Phyllis and the new guy came up. She said, “I never thought I’d see you again. Where are the rest? Jerry, and Billy, and Benito?”

“Various places,” I said. “Benito got out. I thought your name was Doreen Lancer.”

She looked back toward the pit. She said, “Thanks. That was my stage name. I don’t do that anymore. What’s next?” We’d reached the car. “Here we go again?”

Father Ernesto slid off his perch on the trunk. “I suppose I need not ask what your sins were,” he said dolorously.

Sylvia was studying her, judging her, I thought. She asked, “So how did you get into the Pit of the Panderers and Seducers?”

“I — Hi, I’m Phyllis Welsh.”

“Sylvia Plath.”

“I was in the desert of fire. Allen told us there was a way out, we had to go down, but I was too scared to go with him. But I got to thinking, how much worse could it get, I was in a firestorm already, so I got up the nerve to jump off that cliff. It hurt, it really hurt, but I healed, like Allen said. I was looking for a way to go farther down, but I got too near
that,
and a whip pulled me in. Man, they’ve had me on both sides of the trench! It runs both ways, you know —”

“I know.”

“You were both a Panderer and a Seducer?” Ernesto asked.

“And who are
you?

“Phyllis, meet Father Ernesto.”

“Father. You’re like a priest?”

“Indeed.”

“Oh.” She thought about that for a moment. “All right, here it is. I was an exotic dancer. Teased men for their money. Went with them sometimes if they had enough.”

“That has earned you a place in this Bolgia,” Father Ernesto said. “It does not explain why you were in the desert of fire.”

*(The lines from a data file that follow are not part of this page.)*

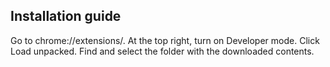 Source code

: **Installation guide**
-----------------------
Go to chrome://extensions/.
At the top right, turn on Developer mode.
Click Load unpacked.
Find and select the folder with the downloaded contents.
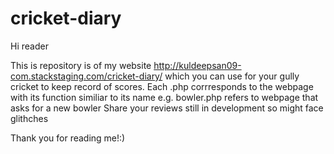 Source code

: # cricket-diary
Hi reader

This is repository is of my website http://kuldeepsan09-com.stackstaging.com/cricket-diary/ which you can use for your gully cricket to keep record of scores.
Each .php corrresponds to the webpage with its function similiar to its name e.g. bowler.php refers to webpage that asks for a new bowler
Share your reviews still in development so might face glithches

Thank you for reading me!:) 
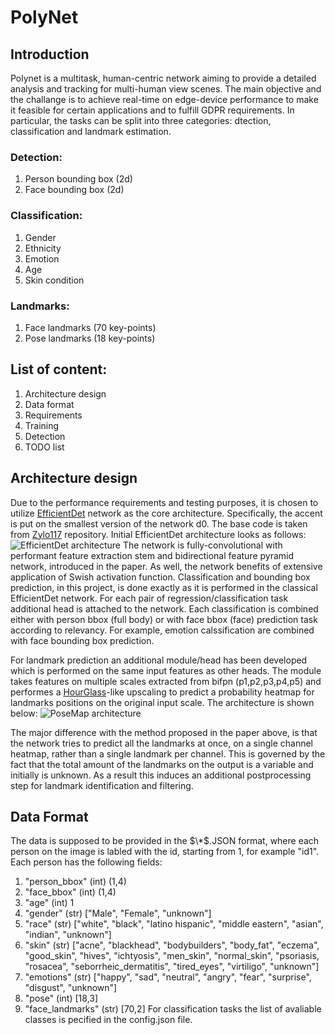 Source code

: # PolyNet
## Introduction
Polynet is a multitask, human-centric network aiming to provide a detailed analysis and tracking for multi-human view scenes. The main objective and the challange is to achieve real-time on edge-device performance to make it feasible for certain applications and to fulfill GDPR requirements. In particular, the tasks can be split into three categories: dtection, classification and landmark estimation.
### Detection:
1. Person bounding box (2d)
2. Face bounding box (2d)
### Classification:
1. Gender
2. Ethnicity
3. Emotion
4. Age
5. Skin condition
### Landmarks:
1. Face landmarks (70 key-points)
2. Pose landmarks (18 key-points)

## List of content:
1. Architecture design
2. Data format
3. Requirements
3. Training
4. Detection
5. TODO list


## Architecture design
Due to the performance requirements and testing purposes, it is chosen to utilize [EfficientDet](https://arxiv.org/abs/1911.09070) network as the core architecture. Specifically, the accent is put on the smallest version of the network d0. The base code is taken from [Zylo117](https://github.com/zylo117/Yet-Another-EfficientDet-Pytorch) repository. Initial EfficientDet architecture looks as follows: 
![EfficientDet architecture](/description_images/EfficientDet.jpg "EfficientDet architecture")
The network is fully-convolutional with performant feature extraction stem and bidirectional feature pyramid network, introduced in the paper. As well, the network benefits of extensive application of Swish activation function. Classification and bounding box prediction, in this project, is done exactly as it is performed  in the classical EfficientDet network. For each pair of regression/classification task additional head is attached to the network. Each classification is combined either with person bbox (full body) or with face bbox (face) prediction task according to relevancy. For example, emotion calssification are combined with face bounding box prediction.

For landmark prediction an additional module/head has been developed which is performed on the same input features as other heads. The module takes features on multiple scales extracted from bifpn (p1,p2,p3,p4,p5) and performes a [HourGlass](https://arxiv.org/abs/1603.06937)-like upscaling to predict a probability heatmap for landmarks positions on the original input scale. The architecture is shown below:
![PoseMap architecture](/description_images/PoseMap.jpg "PoseMap architecture")

The major difference with the method proposed in the paper above, is that the network tries to predict all the landmarks at once, on a single channel heatmap, rather than a single landmark per channel. This is governed by the fact that the total amount of the landmarks on the output is a variable and initially is unknown. As a result this induces an additional postprocessing step for landmark identification and filtering.

## Data Format

The data is supposed to be provided in the $\*$.JSON format, where each person on the image is labled with the id, starting from 1, for example "id1".
Each person has the following fields:
1. "person_bbox" (int) (1,4)
2. "face_bbox" (int) (1,4)
3. "age" (int) 1
4. "gender" (str) ["Male", "Female", "unknown"]
5. "race" (str) ["white", "black", "latino hispanic", "middle eastern", "asian", "indian", "unknown"]
6. "skin" (str) ["acne", "blackhead", "bodybuilders", "body_fat", "eczema", "good_skin", "hives", "ichtyosis", "men_skin", "normal_skin", "psoriasis, "rosacea", "seborrheic_dermatitis", "tired_eyes", "virtiligo", "unknown"]
7. "emotions" (str) ["happy", "sad", "neutral", "angry", "fear", "surprise", "disgust", "unknown"]
8. "pose" (int) [18,3]
9. "face_landmarks" (str) [70,2]
For classification tasks the list of avaliable classes is pecified in the config.json file.
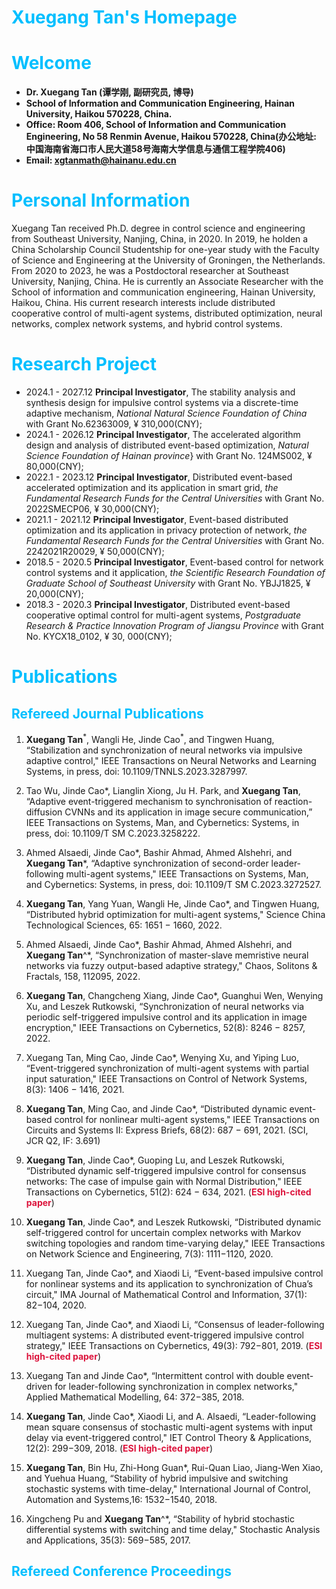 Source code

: # <font color=DeepSkyBlue>Xuegang Tan's  Homepage</font>

# <font color=DeepSkyBlue>Welcome</font>
 - **Dr. Xuegang Tan (谭学刚, 副研究员, 博导)**
 -  **School of Information and Communication Engineering, Hainan University, Haikou 570228, China.**
 -  **Office: Room 406, School of Information and Communication Engineering, No 58 Renmin Avenue, Haikou 570228, China(办公地址: 中国海南省海口市人民大道58号海南大学信息与通信工程学院406)**
 -  **Email: xgtanmath@hainanu.edu.cn**

# <font color=DeepSkyBlue> Personal Information</font>
  Xuegang Tan received Ph.D. degree in control science and engineering from Southeast University, Nanjing, China, in 2020. In 2019, he holden a China Scholarship Council Studentship for one-year study with the Faculty of Science and Engineering at the University of Groningen, the Netherlands. From  2020 to 2023, he was a Postdoctoral researcher at Southeast University, Nanjing, China. He is currently an Associate Researcher with the School of information and communication engineering, Hainan University, Haikou, China. His current research interests include distributed cooperative control of multi-agent systems, distributed optimization, neural networks, complex network systems, and hybrid control systems.

# <font color=DeepSkyBlue> Research Project</font>
 - 2024.1 - 2027.12   **Principal Investigator**, The stability analysis and synthesis design for impulsive control systems via a discrete-time adaptive mechanism, *National Natural Science Foundation of China* with Grant No.62363009, ¥ 310,000(CNY);
 - 2024.1 - 2026.12 **Principal Investigator**, The accelerated algorithm design and analysis of distributed event-based optimization, *Natural Science Foundation of Hainan province*} with Grant No. 124MS002, ¥ 80,000(CNY);
 - 2022.1 - 2023.12 **Principal Investigator**, Distributed event-based accelerated optimization and its application in smart grid, *the Fundamental Research Funds for the Central Universities* with Grant No. 2022SMECP06, ¥ 30,000(CNY);
 - 2021.1 - 2021.12 **Principal Investigator**, Event-based distributed optimization and its application in privacy protection of network, *the Fundamental Research Funds for the Central Universities* with Grant No. 2242021R20029, ¥ 50,000(CNY);
 - 2018.5 - 2020.5 **Principal Investigator**, Event-based control for network control systems and it application, *the Scientific Research Foundation of Graduate School of Southeast University* with Grant No. YBJJ1825, ¥ 20,000(CNY);	
 - 2018.3 - 2020.3 **Principal Investigator**, Distributed event-based cooperative optimal control for multi-agent systems, *Postgraduate Research & Practice Innovation Program of Jiangsu Province* with Grant No. KYCX18_0102, ¥ 30, 000(CNY);

# <font color=DeepSkyBlue> Publications</font>
## <font color=DeepSkyBlue> Refereed Journal Publications</font>
 1. **Xuegang Tan**${^*}$, Wangli He, Jinde Cao${^*}$, and Tingwen Huang, “Stabilization and synchronization of neural networks via impulsive adaptive control," IEEE Transactions on Neural Networks and Learning Systems, in press, doi: 10.1109/TNNLS.2023.3287997.

 2. Tao Wu, Jinde Cao*, Lianglin Xiong, Ju H. Park, and **Xuegang Tan**, “Adaptive event-triggered mechanism to synchronisation of reaction-diffusion CVNNs and its application in image secure communication,” IEEE Transactions on Systems, Man, and Cybernetics: Systems, in press, doi: 10.1109/T SM C.2023.3258222.

 4. Ahmed Alsaedi, Jinde Cao*, Bashir Ahmad, Ahmed Alshehri, and **Xuegang Tan***, “Adaptive synchronization of second-order leader-following multi-agent systems," IEEE Transactions on Systems, Man, and Cybernetics: Systems, in press, doi: 10.1109/T SM C.2023.3272527.

 5. **Xuegang Tan**, Yang Yuan, Wangli He, Jinde Cao*, and Tingwen Huang, “Distributed hybrid optimization for multi-agent systems," Science China Technological Sciences, 65: 1651 − 1660, 2022.

 6. Ahmed Alsaedi, Jinde Cao*, Bashir Ahmad, Ahmed Alshehri, and **Xuegang Tan**^*, “Synchronization of master-slave memristive neural networks via fuzzy output-based adaptive strategy," Chaos, Solitons & Fractals, 158, 112095, 2022.

 7. **Xuegang Tan**, Changcheng Xiang, Jinde Cao*, Guanghui Wen, Wenying Xu, and Leszek Rutkowski, “Synchronization of neural networks via periodic self-triggered impulsive control and its application in image encryption," IEEE Transactions on Cybernetics, 52(8): 8246 − 8257, 2022.

 8. Xuegang Tan, Ming Cao, Jinde Cao*, Wenying Xu, and Yiping Luo, “Event-triggered synchronization of multi-agent systems with partial input saturation," IEEE Transactions on Control of Network Systems, 8(3): 1406 − 1416, 2021.
 
 9. **Xuegang Tan**, Ming Cao, and Jinde Cao*, “Distributed dynamic event-based control for nonlinear multi-agent systems," IEEE Transactions on Circuits and Systems II: Express Briefs, 68(2): 687 − 691, 2021. (SCI, JCR Q2, IF:
3.691)
 10. **Xuegang Tan**, Jinde Cao*, Guoping Lu, and Leszek Rutkowski, “Distributed dynamic self-triggered impulsive control for consensus networks: The case of impulse gain with Normal Distribution," IEEE Transactions on Cybernetics, 51(2): 624 − 634, 2021. (<font color=Crimson>**ESI high-cited paper**</font>)

 11. **Xuegang Tan**, Jinde Cao*, and Leszek Rutkowski, “Distributed dynamic self-triggered control for uncertain complex networks with Markov switching topologies and random time-varying delay," IEEE Transactions on Network Science and Engineering, 7(3): 1111−1120, 2020.

 12. Xuegang Tan, Jinde Cao*, and Xiaodi Li, “Event-based impulsive control for nonlinear systems and its application to synchronization of Chua’s circuit," IMA Journal of Mathematical Control and Information, 37(1): 82−104, 2020.

 13. Xuegang Tan, Jinde Cao*, and Xiaodi Li, “Consensus of leader-following multiagent systems: A distributed event-triggered impulsive control strategy," IEEE Transactions on Cybernetics, 49(3): 792−801, 2019. (<font color=Crimson>**ESI high-cited paper**</font>)

 14. Xuegang Tan and Jinde Cao*, “Intermittent control with double event-driven for leader-following synchronization in complex networks," Applied Mathematical Modelling, 64: 372−385, 2018.

 15. **Xuegang Tan**, Jinde Cao*, Xiaodi Li, and A. Alsaedi, “Leader-following mean square consensus of stochastic multi-agent systems with input delay via event-triggered control," IET Control Theory & Applications, 12(2): 299−309, 2018. (<font color=Crimson>**ESI high-cited paper**</font>)
 
 16. **Xuegang Tan**, Bin Hu, Zhi-Hong Guan*, Rui-Quan Liao, Jiang-Wen Xiao, and Yuehua Huang, “Stability of hybrid impulsive and switching stochastic systems with time-delay," International Journal of Control, Automation and Systems,16: 1532−1540, 2018.
 
 17. Xingcheng Pu and **Xuegang Tan**^*, “Stability of hybrid stochastic differential systems with switching and time delay," Stochastic Analysis and Applications, 35(3): 569−585, 2017.

## <font color=DeepSkyBlue> Refereed Conference Proceedings</font>

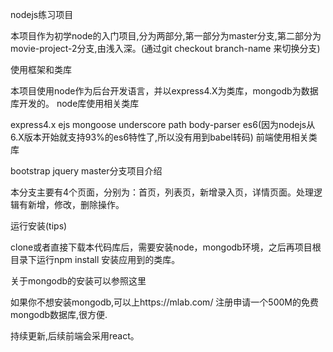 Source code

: nodejs练习项目

本项目作为初学node的入门项目,分为两部分,第一部分为master分支,第二部分为movie-project-2分支,由浅入深。(通过git checkout branch-name 来切换分支)

使用框架和类库

本项目使用node作为后台开发语言，并以express4.X为类库，mongodb为数据库开发的。 node库使用相关类库

express4.x
ejs
mongoose
underscore
path
body-parser
es6(因为nodejs从6.X版本开始就支持93%的es6特性了,所以没有用到babel转码)
前端使用相关类库

bootstrap
jquery
master分支项目介绍

本分支主要有4个页面，分别为：首页，列表页，新增录入页，详情页面。处理逻辑有新增，修改，删除操作。

运行安装(tips)

clone或者直接下载本代码库后，需要安装node，mongodb环境，之后再项目根目录下运行npm install 安装应用到的类库。

关于mongodb的安装可以参照这里

如果你不想安装mongodb,可以上https://mlab.com/ 注册申请一个500M的免费mongodb数据库,很方便.

持续更新,后续前端会采用react。
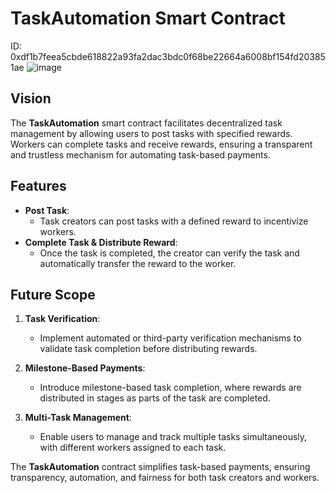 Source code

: # TaskAutomation Smart Contract
ID: 0xdf1b7feea5cbde618822a93fa2dac3bdc0f68be22664a6008bf154fd203851ae
![image](https://github.com/user-attachments/assets/45968fb2-ebfb-4508-aa3d-5aa581d13f2b)

## Vision

The **TaskAutomation** smart contract facilitates decentralized task management by allowing users to post tasks with specified rewards. Workers can complete tasks and receive rewards, ensuring a transparent and trustless mechanism for automating task-based payments.

## Features

- **Post Task**:
  - Task creators can post tasks with a defined reward to incentivize workers.
- **Complete Task & Distribute Reward**:
  - Once the task is completed, the creator can verify the task and automatically transfer the reward to the worker.

## Future Scope

1. **Task Verification**:

   - Implement automated or third-party verification mechanisms to validate task completion before distributing rewards.

2. **Milestone-Based Payments**:

   - Introduce milestone-based task completion, where rewards are distributed in stages as parts of the task are completed.

3. **Multi-Task Management**:
   - Enable users to manage and track multiple tasks simultaneously, with different workers assigned to each task.

The **TaskAutomation** contract simplifies task-based payments, ensuring transparency, automation, and fairness for both task creators and workers.

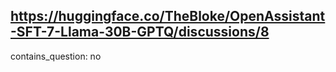 ## https://huggingface.co/TheBloke/OpenAssistant-SFT-7-Llama-30B-GPTQ/discussions/8

contains_question: no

“I don’t know why I’m telling you this. I was a sheep for an outlaw motorcycle club.”

Ernesto looked blank.

“Think of hoodlums,” I said. “Ghibeline militia. Rowdies.”

“And what were the duties of a sheep?”

“Anything.”

“Intercourse? Perversions?”

“All that and then some, everyone knows all that,” Phyllis said. “Either do the guys or bring in chumps to take care of everybody. Me, I did both. Take them all, and bring in friends to share the fun.”

“Why would you want to do that?” Sylvia asked.

Phyllis smiled. “Look, it
was
fun. But that was another time.” Phyllis and Sylvia went off a few steps and talked quietly. I wondered what they had to talk about.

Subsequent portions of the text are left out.